From 2eaf42780e81083f87ad4d7680930e77eb07200b Mon Sep 17 00:00:00 2001
From: VincentAURIAU <auriau.vincent@gmail.com>
Date: Thu, 26 Dec 2024 23:22:14 +0100
Subject: [PATCH] ENH: efficiency of EM algorithm

---
 choice_learn/models/base_model.py             |  3 +-
 .../models/latent_class_base_model.py         | 31 ++++++++++++++-----
 choice_learn/models/latent_class_mnl.py       | 14 ++++++++-
 3 files changed, 37 insertions(+), 11 deletions(-)

diff --git a/choice_learn/models/base_model.py b/choice_learn/models/base_model.py
index ec6ecd44..d95c0bf5 100644
--- a/choice_learn/models/base_model.py
+++ b/choice_learn/models/base_model.py
@@ -444,7 +444,7 @@ def fit(
         self.callbacks.on_train_end(logs=temps_logs)
         return losses_history
 
-    @tf.function
+    @tf.function(reduce_retracing=True)
     def batch_predict(
         self,
         shared_features_by_choice,
@@ -731,7 +731,6 @@ def f(params_1d):
             # calculate gradients and convert to 1D tf.Tensor
             grads = tape.gradient(loss_value, self.trainable_weights)
             grads = tf.dynamic_stitch(idx, grads)
-            # print out iteration & loss
             f.iter.assign_add(1)
 
             # store loss value so we can retrieve later
diff --git a/choice_learn/models/latent_class_base_model.py b/choice_learn/models/latent_class_base_model.py
index 2f9321af..e1c6d3c6 100644
--- a/choice_learn/models/latent_class_base_model.py
+++ b/choice_learn/models/latent_class_base_model.py
@@ -104,12 +104,18 @@ def instantiate(self, **kwargs):
             name="Latent-Logits",
         )
         self.latent_logits = init_logit
-        self.models = [self.model_class(**mp) for mp in self.model_parameters]

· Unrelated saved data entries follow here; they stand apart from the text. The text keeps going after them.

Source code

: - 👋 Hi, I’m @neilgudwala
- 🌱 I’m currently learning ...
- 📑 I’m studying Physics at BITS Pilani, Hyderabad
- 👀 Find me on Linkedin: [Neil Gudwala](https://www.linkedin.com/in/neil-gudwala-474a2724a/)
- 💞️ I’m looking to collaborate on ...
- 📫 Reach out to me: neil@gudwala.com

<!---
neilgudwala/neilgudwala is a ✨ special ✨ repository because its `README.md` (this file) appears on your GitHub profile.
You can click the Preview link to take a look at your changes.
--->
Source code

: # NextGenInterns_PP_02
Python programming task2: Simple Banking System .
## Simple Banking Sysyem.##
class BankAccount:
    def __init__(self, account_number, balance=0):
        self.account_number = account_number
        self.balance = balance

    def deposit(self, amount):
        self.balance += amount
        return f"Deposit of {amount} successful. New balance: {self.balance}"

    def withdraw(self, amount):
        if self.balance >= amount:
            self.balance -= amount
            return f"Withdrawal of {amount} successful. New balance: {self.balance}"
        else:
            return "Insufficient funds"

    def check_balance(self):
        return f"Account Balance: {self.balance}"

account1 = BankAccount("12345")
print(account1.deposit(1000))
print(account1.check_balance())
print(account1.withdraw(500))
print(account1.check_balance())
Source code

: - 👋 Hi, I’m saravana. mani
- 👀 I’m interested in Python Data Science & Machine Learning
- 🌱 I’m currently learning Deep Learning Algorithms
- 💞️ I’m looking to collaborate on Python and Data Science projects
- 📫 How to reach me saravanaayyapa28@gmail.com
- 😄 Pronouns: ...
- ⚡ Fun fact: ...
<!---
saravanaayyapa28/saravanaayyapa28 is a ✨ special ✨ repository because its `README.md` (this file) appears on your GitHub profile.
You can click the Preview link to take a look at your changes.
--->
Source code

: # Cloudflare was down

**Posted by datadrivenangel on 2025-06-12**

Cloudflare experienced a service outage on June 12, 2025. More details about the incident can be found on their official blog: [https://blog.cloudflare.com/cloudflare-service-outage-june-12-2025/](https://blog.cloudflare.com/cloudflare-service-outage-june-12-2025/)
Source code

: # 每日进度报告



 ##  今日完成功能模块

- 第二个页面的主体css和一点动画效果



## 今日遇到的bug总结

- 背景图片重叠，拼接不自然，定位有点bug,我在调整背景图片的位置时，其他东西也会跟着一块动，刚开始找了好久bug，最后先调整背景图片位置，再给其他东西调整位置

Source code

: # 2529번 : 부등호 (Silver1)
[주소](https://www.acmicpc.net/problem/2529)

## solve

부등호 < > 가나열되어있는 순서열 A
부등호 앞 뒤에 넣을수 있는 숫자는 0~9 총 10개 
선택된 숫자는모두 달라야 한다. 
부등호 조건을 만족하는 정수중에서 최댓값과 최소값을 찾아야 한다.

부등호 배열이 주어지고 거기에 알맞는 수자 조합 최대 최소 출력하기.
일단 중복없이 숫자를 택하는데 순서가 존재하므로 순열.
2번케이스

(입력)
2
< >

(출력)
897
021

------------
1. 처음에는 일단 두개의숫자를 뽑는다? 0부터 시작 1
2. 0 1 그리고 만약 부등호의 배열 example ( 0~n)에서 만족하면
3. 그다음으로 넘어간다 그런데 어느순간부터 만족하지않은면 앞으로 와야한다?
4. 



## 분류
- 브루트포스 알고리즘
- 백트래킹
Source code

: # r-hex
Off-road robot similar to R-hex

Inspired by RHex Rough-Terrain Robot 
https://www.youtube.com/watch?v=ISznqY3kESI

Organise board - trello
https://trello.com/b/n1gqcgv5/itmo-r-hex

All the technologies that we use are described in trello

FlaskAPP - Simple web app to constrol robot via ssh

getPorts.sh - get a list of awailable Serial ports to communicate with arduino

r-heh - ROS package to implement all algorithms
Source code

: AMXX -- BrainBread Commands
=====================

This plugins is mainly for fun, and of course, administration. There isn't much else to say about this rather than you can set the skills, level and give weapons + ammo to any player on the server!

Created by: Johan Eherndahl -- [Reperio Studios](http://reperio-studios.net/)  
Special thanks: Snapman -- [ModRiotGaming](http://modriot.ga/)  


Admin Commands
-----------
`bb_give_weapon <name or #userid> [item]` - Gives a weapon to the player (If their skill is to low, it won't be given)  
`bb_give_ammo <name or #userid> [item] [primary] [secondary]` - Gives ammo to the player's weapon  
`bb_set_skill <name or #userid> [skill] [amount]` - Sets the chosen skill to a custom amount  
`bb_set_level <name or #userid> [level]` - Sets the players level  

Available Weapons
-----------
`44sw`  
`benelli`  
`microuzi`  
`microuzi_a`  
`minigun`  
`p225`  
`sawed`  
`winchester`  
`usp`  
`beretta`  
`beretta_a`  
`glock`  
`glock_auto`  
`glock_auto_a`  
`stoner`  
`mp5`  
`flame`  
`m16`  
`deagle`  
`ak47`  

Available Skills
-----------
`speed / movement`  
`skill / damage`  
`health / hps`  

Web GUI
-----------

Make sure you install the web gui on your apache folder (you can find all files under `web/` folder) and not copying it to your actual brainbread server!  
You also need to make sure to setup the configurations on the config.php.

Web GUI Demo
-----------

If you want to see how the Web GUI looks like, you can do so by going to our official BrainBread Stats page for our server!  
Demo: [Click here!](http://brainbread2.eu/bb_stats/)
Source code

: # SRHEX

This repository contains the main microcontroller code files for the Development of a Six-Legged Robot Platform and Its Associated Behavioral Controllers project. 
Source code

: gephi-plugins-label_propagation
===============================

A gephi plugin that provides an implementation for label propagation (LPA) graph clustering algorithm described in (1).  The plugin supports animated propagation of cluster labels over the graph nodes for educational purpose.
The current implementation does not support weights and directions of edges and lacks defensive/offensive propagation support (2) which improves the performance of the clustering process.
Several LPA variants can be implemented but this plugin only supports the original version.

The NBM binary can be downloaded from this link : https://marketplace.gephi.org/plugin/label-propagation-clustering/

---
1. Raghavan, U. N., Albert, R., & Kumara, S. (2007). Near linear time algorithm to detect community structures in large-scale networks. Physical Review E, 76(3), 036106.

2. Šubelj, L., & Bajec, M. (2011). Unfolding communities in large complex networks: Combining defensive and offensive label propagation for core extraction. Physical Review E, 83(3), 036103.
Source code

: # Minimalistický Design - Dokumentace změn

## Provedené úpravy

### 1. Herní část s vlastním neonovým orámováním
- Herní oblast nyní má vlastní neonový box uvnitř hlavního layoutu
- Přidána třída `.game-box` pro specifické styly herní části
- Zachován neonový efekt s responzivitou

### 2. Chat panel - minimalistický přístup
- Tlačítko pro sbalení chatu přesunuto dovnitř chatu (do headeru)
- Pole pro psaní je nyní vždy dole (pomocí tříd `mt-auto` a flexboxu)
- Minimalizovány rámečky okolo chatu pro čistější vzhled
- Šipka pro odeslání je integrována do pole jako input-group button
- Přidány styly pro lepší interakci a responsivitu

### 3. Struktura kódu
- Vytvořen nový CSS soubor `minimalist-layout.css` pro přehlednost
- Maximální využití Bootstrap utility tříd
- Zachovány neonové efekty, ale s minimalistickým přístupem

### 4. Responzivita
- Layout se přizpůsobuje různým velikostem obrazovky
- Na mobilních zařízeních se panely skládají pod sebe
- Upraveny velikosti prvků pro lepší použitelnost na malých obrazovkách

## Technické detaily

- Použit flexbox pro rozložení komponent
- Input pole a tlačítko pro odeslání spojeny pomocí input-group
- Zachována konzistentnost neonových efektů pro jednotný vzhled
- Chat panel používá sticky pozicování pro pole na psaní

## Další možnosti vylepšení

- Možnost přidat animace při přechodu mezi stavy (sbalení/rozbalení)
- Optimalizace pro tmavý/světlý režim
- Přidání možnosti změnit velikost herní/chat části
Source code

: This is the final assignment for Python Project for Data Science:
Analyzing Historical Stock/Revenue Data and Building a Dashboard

-        for model in self.models:
-            model.instantiate(**kwargs)
 
+        self.models = self.instantiate_latent_models(**kwargs)
         self.instantiated = True
 
+    def instantiate_latent_models(self, **kwargs):
+        """Instantiate latent models."""

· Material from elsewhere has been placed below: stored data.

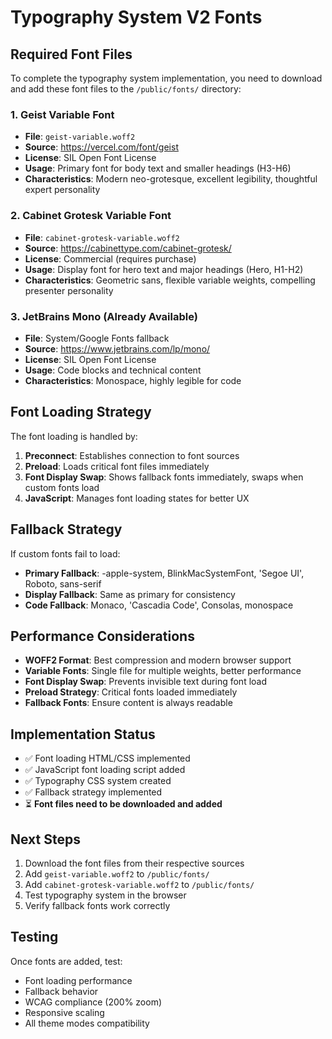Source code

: # Typography System V2 Fonts

## Required Font Files

To complete the typography system implementation, you need to download and add these font files to the `/public/fonts/` directory:

### 1. Geist Variable Font
- **File**: `geist-variable.woff2`
- **Source**: https://vercel.com/font/geist
- **License**: SIL Open Font License
- **Usage**: Primary font for body text and smaller headings (H3-H6)
- **Characteristics**: Modern neo-grotesque, excellent legibility, thoughtful expert personality

### 2. Cabinet Grotesk Variable Font  
- **File**: `cabinet-grotesk-variable.woff2`
- **Source**: https://cabinettype.com/cabinet-grotesk/
- **License**: Commercial (requires purchase)
- **Usage**: Display font for hero text and major headings (Hero, H1-H2)
- **Characteristics**: Geometric sans, flexible variable weights, compelling presenter personality

### 3. JetBrains Mono (Already Available)
- **File**: System/Google Fonts fallback
- **Source**: https://www.jetbrains.com/lp/mono/
- **License**: SIL Open Font License  
- **Usage**: Code blocks and technical content
- **Characteristics**: Monospace, highly legible for code

## Font Loading Strategy

The font loading is handled by:
1. **Preconnect**: Establishes connection to font sources
2. **Preload**: Loads critical font files immediately
3. **Font Display Swap**: Shows fallback fonts immediately, swaps when custom fonts load
4. **JavaScript**: Manages font loading states for better UX

## Fallback Strategy

If custom fonts fail to load:
- **Primary Fallback**: -apple-system, BlinkMacSystemFont, 'Segoe UI', Roboto, sans-serif
- **Display Fallback**: Same as primary for consistency
- **Code Fallback**: Monaco, 'Cascadia Code', Consolas, monospace

## Performance Considerations

- **WOFF2 Format**: Best compression and modern browser support
- **Variable Fonts**: Single file for multiple weights, better performance
- **Font Display Swap**: Prevents invisible text during font load
- **Preload Strategy**: Critical fonts loaded immediately
- **Fallback Fonts**: Ensure content is always readable

## Implementation Status

- ✅ Font loading HTML/CSS implemented
- ✅ JavaScript font loading script added
- ✅ Typography CSS system created
- ✅ Fallback strategy implemented
- ⏳ **Font files need to be downloaded and added**

## Next Steps

1. Download the font files from their respective sources
2. Add `geist-variable.woff2` to `/public/fonts/`
3. Add `cabinet-grotesk-variable.woff2` to `/public/fonts/`
4. Test typography system in the browser
5. Verify fallback fonts work correctly

## Testing

Once fonts are added, test:
- Font loading performance
- Fallback behavior
- WCAG compliance (200% zoom)
- Responsive scaling
- All theme modes compatibility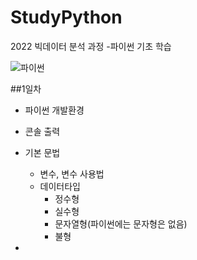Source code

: # StudyPython
2022 빅데이터 분석 과정 -파이썬 기초 학습

![파이썬](./image/python_logo.png)
<!-- 
<img src='./image/python_logo.png' />  
-->

##1일차
- 파이썬 개발환경
- 콘솔 출력
- 기본 문법
    - 변수, 변수 사용법
    - 데이터타입
        - 정수형
        - 실수형
        - 문자열형(파이썬에는 문자형은 없음)
        - 불형



- 

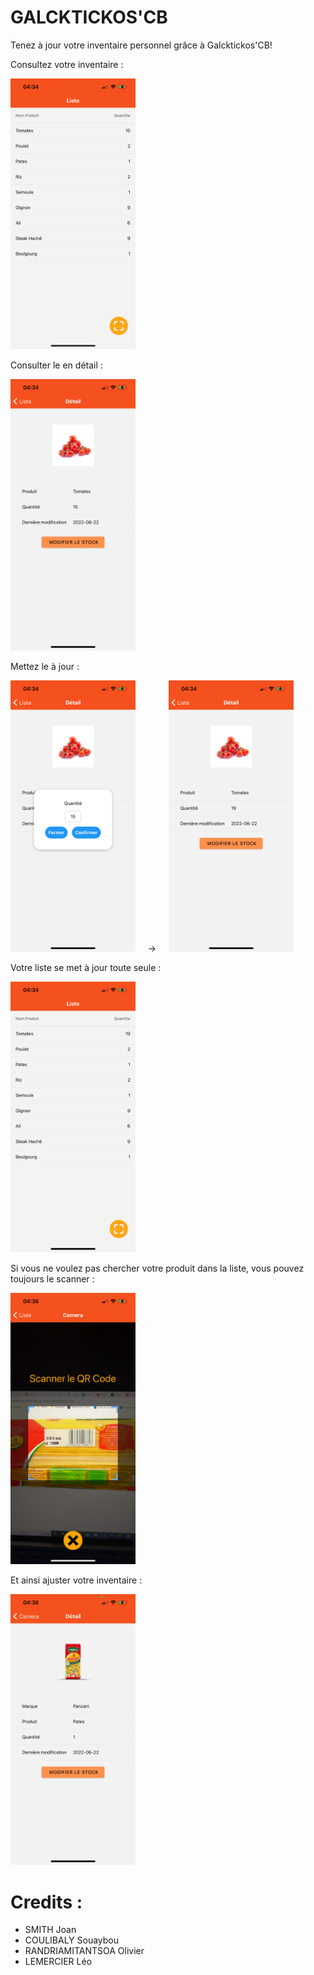 # GALCKTICKOS'CB
  Tenez à jour votre inventaire personnel grâce à Galcktickos'CB!

  Consultez votre inventaire :
  
  <img src="https://github.com/JoSMITH973/galcktickos_cb/blob/main/images/accueil.png" data-canonical-src="https://github.com/JoSMITH973/galcktickos_cb/blob/main/images/accueil.png" width="200" />
  
  
  Consulter le en détail :
  
  <img src="https://github.com/JoSMITH973/galcktickos_cb/blob/main/images/detail.png" data-canonical-src="https://github.com/JoSMITH973/galcktickos_cb/blob/main/images/detail.png" width="200" />
  
  
  Mettez le à jour :
  
  <img src="https://github.com/JoSMITH973/galcktickos_cb/blob/main/images/modif_detail.png" data-canonical-src="https://github.com/JoSMITH973/galcktickos_cb/blob/main/images/modif_detail.png" width="200" /> &nbsp; &nbsp; &rarr; &nbsp; &nbsp; <img src="https://github.com/JoSMITH973/galcktickos_cb/blob/main/images/detail_modifie.png" data-canonical-src="https://github.com/JoSMITH973/galcktickos_cb/blob/main/images/detal_modifie.png" width="200" />


  Votre liste se met à jour toute seule :
  
  <img src="https://github.com/JoSMITH973/galcktickos_cb/blob/main/images/retour_acceuil.png" data-canonical-src="https://github.com/JoSMITH973/galcktickos_cb/blob/main/images/retour_acceuil.png" width="200" />
  
  Si vous ne voulez pas chercher votre produit dans la liste, vous pouvez toujours le scanner :
  
  <img src="https://github.com/JoSMITH973/galcktickos_cb/blob/main/images/scan.png" data-canonical-src="https://github.com/JoSMITH973/galcktickos_cb/blob/main/images/scan.png" width="200" />
  
  
  Et ainsi ajuster votre inventaire :
  
  <img src="https://github.com/JoSMITH973/galcktickos_cb/blob/main/images/detail_apres_scan.png" data-canonical-src="https://github.com/JoSMITH973/galcktickos_cb/blob/main/images/detail_apres_scan.png" width="200" />
  

# Credits :
- SMITH Joan
- COULIBALY Souaybou
- RANDRIAMITANTSOA Olivier
- LEMERCIER Léo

+        models = [self.model_class(**mp) for mp in self.model_parameters]
+        for model in models:
+            model.instantiate(**kwargs)
+
+        return models
+
     # @tf.function
     def batch_predict(
         self,
@@ -824,7 +830,7 @@ def _expectation(self, choice_dataset):
         )
 
         return tf.clip_by_value(
-            predicted_probas / np.sum(predicted_probas, axis=1, keepdims=True), 1e-10, 1
+            predicted_probas / np.sum(predicted_probas, axis=1, keepdims=True), 1e-6, 1
         ), loss
 
     def _maximization(self, choice_dataset, verbose=0):
@@ -842,10 +848,17 @@ def _maximization(self, choice_dataset, verbose=0):
         np.ndarray
             latent probabilities resulting of maximization step
         """
-        self.models = [self.model_class(**mp) for mp in self.model_parameters]
+        # models = [self.model_class(**mp) for mp in self.model_parameters]

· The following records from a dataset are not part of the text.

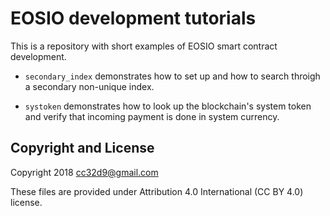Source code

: # EOSIO development tutorials

This is a repository with short examples of EOSIO smart contract
development.


* `secondary_index` demonstrates how to set up and how to search
  throigh a secondary non-unique index.

* `systoken` demonstrates how to look up the blockchain's system token
  and verify that incoming payment is done in system currency.


## Copyright and License

Copyright 2018 cc32d9@gmail.com

These files are provided under Attribution 4.0 International (CC BY
4.0) license.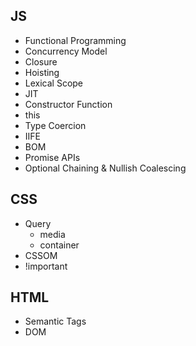 ## JS
- Functional Programming
- Concurrency Model
- Closure
- Hoisting
- Lexical Scope
- JIT
- Constructor Function
- this
- Type Coercion
- IIFE
- BOM
- Promise APIs
- Optional Chaining & Nullish Coalescing

## CSS
- Query
    - media
    - container
- CSSOM
- !important

## HTML
- Semantic Tags
- DOM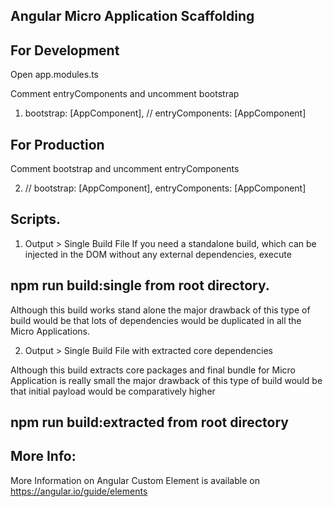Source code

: ## Angular Micro Application Scaffolding

## For Development

Open app.modules.ts

Comment entryComponents and uncomment bootstrap

1.  bootstrap: [AppComponent],
    // entryComponents: [AppComponent]

## For Production

Comment bootstrap and uncomment entryComponents

2.  // bootstrap: [AppComponent],
    entryComponents: [AppComponent]

## Scripts.

1. Output > Single Build File
   If you need a standalone build, which can be injected in the DOM without any external dependencies, execute

## npm run build:single from root directory.

Although this build works stand alone the major drawback of this type of build would be that lots of dependencies would be duplicated in all the Micro Applications.

2. Output > Single Build File with extracted core dependencies

Although this build extracts core packages and final bundle for Micro Application is really small the major drawback of this type of build would be that initial payload would be comparatively higher

## npm run build:extracted from root directory

## More Info:

More Information on Angular Custom Element is available on
https://angular.io/guide/elements
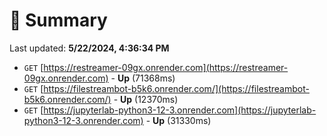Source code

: # 📖 Summary
Last updated: **5/22/2024, 4:36:34 PM**

- `GET` [https://restreamer-09gx.onrender.com](https://restreamer-09gx.onrender.com) - **Up** (71368ms)
- `GET` [https://filestreambot-b5k6.onrender.com/](https://filestreambot-b5k6.onrender.com/) - **Up** (12370ms)
- `GET` [https://jupyterlab-python3-12-3.onrender.com](https://jupyterlab-python3-12-3.onrender.com) - **Up** (31330ms)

+        # for i in range(len(models)):
+        #     for j, var in enumerate(self.models[i].trainable_weights):
+        #         models[i]._trainable_weights[j] = var
+        # self.instantiate_latent_models(choice_dataset)
+
         # M-step: MNL estimation
         for q in range(self.n_latent_classes):
-            self.models[q].fit(choice_dataset, sample_weight=self.weights[:, q], verbose=verbose)
+            self.models[q].fit(
+                choice_dataset, sample_weight=self.weights[:, q].numpy(), verbose=verbose
+            )
 
         # M-step: latent probability estimation
         latent_probas = np.sum(self.weights, axis=0)
@@ -876,7 +889,9 @@ def _em_fit(self, choice_dataset, sample_weight=None, verbose=0):
 
         # Initialization
         init_sample_weight = np.random.rand(self.n_latent_classes, len(choice_dataset))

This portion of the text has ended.